OpenAI has announced a significant leap forward in artificial intelligence with the introduction of GPT-4o. This new model represents a major step towards more natural human-computer interaction by processing and generating outputs across audio, video, and text formats.
Last month, we also wrote a feature where we explained OpenAI’s speech cloning and 5 things to know about synthetic voice tech. You can have a look at it too.
New features that OpenAI has brought
Real-time response and enhanced performance
One of GPT-4o’s key strengths lies in its ability to respond to audio prompts as quickly as 232 milliseconds, with an average response time of 320 milliseconds. This processing speed is remarkably close to human response times in conversation, paving the way for more fluid and natural interactions.
Additionally, GPT-4o matches the performance of GPT-4 Turbo on text tasks in English and code, while demonstrating significant improvements in handling non-English languages. Notably, it achieves this level of performance while being significantly faster and more cost-effective than its predecessor.
It can now understand audio and visual data
A defining characteristic of GPT-4o is its ability to understand and respond to information presented in various forms. While previous models focused primarily on text, GPT-4o excels at comprehending and generating audio and visual data. This opens doors to a wide range of applications, including:
- Enhanced customer service: Imagine a customer service representative who can understand your questions and respond in a natural voice, translating languages in real-time if needed.
- Creative collaborations: GPT-4o’s ability to generate visuals based on text descriptions could empower artists and designers by fostering a more interactive creative process.
- Educational tools: Imagine a language learning app that can not only translate speech but also point to objects and translate their names, creating a more immersive learning experience.
How does OpenAI address safety and limitations of the new features
OpenAI acknowledges the potential safety risks associated with GPT-4o, particularly in its audio capabilities. To mitigate these risks, the model is trained with filtered data and undergoes post-training refinements. Additionally, safety systems are in place to regulate voice outputs. OpenAI has conducted thorough evaluations and external testing to identify and address potential risks.
While GPT-4o represents a significant advancement, the developers acknowledge some limitations. They encourage users to provide feedback on tasks where GPT-4 Turbo might still outperform GPT-4o, allowing them to further refine the model.
Who all gets to use it and by when
OpenAI plans to introduce GPT-4o’s functionalities iteratively. Text and image capabilities are already being integrated into ChatGPT, with availability in both the free tier and the Plus tier (with increased message limits). A new alpha version of Voice Mode powered by GPT-4o is also planned for release within ChatGPT Plus in the coming weeks.
Developers can access GPT-4o’s text and vision functionalities through the API, experiencing faster processing speeds, lower costs, and higher rate limits compared to GPT-4 Turbo. The rollout of audio and video functionalities within the API is anticipated for a limited group of partners in the near future.

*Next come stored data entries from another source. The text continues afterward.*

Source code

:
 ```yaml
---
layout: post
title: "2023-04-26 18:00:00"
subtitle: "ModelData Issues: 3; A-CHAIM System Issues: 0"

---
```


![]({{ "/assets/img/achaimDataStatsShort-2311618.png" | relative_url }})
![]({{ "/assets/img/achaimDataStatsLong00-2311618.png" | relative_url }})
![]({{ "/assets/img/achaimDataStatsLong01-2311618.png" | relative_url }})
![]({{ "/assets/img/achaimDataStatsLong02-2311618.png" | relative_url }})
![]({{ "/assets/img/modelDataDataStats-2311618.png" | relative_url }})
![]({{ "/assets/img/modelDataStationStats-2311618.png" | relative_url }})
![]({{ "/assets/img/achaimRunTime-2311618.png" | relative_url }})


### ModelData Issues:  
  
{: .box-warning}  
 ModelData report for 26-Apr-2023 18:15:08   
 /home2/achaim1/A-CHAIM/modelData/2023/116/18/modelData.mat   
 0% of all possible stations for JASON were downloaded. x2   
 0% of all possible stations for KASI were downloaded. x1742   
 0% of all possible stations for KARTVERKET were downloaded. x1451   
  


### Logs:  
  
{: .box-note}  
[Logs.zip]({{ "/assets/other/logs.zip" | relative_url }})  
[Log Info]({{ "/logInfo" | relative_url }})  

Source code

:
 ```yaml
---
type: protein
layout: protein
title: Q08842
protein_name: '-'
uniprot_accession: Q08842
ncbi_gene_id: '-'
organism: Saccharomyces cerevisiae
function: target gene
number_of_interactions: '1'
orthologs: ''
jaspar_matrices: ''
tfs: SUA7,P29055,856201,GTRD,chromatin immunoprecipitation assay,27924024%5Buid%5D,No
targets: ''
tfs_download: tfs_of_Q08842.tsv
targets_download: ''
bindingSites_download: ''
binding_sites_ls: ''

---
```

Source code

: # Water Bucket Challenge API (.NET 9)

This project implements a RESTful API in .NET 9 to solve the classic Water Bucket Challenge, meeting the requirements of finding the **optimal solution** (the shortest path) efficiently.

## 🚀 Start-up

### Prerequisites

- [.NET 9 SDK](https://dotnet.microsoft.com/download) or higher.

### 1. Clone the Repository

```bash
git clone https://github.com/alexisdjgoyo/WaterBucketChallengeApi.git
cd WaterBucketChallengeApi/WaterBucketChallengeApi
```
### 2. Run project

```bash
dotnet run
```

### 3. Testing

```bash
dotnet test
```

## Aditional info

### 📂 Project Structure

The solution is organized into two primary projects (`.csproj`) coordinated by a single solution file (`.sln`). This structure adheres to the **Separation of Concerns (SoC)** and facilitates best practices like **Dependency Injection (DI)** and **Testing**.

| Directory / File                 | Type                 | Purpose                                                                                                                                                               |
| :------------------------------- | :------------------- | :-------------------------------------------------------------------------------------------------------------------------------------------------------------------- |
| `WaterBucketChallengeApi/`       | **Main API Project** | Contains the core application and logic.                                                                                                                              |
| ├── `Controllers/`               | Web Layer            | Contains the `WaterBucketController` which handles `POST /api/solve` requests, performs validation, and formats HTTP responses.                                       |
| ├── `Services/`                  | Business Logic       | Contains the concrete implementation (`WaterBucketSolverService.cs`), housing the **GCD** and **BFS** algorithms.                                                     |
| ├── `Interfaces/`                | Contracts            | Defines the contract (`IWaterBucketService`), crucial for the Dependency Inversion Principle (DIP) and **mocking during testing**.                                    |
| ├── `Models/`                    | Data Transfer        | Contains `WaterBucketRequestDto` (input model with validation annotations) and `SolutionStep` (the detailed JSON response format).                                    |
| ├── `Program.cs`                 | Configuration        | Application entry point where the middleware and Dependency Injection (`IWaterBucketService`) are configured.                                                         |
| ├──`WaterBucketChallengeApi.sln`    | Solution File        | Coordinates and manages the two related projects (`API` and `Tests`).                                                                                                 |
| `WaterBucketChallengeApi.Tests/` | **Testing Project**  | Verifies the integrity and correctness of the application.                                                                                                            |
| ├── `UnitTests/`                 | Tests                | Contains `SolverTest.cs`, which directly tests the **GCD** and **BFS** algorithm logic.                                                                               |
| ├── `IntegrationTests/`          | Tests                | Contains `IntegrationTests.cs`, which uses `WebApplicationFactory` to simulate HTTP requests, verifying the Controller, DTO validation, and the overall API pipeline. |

What analyst had to say about the new GPT
Simon Baxter, principal analyst at TechMarketView, commented regarding the new features on the GPT, saying, “Now I don’t want to get too carried away with the hype, but I must admit on first glance it truly is an impressive step forward. The short demo from OpenAI showed how GPT-4o can converse so naturally compared to the slow, and largely unhelpful voice assistants we are used to. This new version of ChatGPT is capable of real-time conversational speech, which includes the ability for you to interrupt it, ask it to change tone, and react to user emotions.”
He further continued, “During the demo we saw ChatGPT make up a bed time story, demonstrating the ability to sound not just natural, but dramatic and emotional, it could also sing and tell the story with varying degrees of intensity. Language is an area it seems to really excel at, seamlessly translating between Italian and English in real-time. It could also be a game changer when it come to Education, acting as an invaluable personal tutor. During the demo it used a combination of new vision capabilities and conversational AI to walk the user through how to solve an equation, adapting to what was written, but without just giving the answer. It could also view and analyse code, describe potential issues and even in layman terms explain what the code actually does.”
Simon also explained, saying, “This type of conversational AI is what many of us (certainly myself) have been waiting so long for. It has echoes of the fantastic 2013 movie ‘Her’, and yes while there are many kinks to work out, it paints a picture of the future state of AI we are heading towards. Give it another 5 years (maybe even less), when it is fully embedded across our devices, cars and other technologies, and I expect conversing with AI assistants will become such a natural day-to-day occurrence many of us will wonder how we ever did without them. There are already rumors Apple is in talks to incorporate OpenAI’s models and ChatGPT into its products, if true bringing such capabilities as seen in GPT-4o to our smartphone would be a significant next step towards that reality.”
Our take in this regard
The arrival of GPT-4o signifies a significant advancement in the field of AI. Its ability to seamlessly process and generate information across multiple modalities paves the way for more intuitive and interactive human-computer interactions. As OpenAI continues to refine and expand GPT-4o’s capabilities, we can expect to see a surge in innovative applications across various sectors.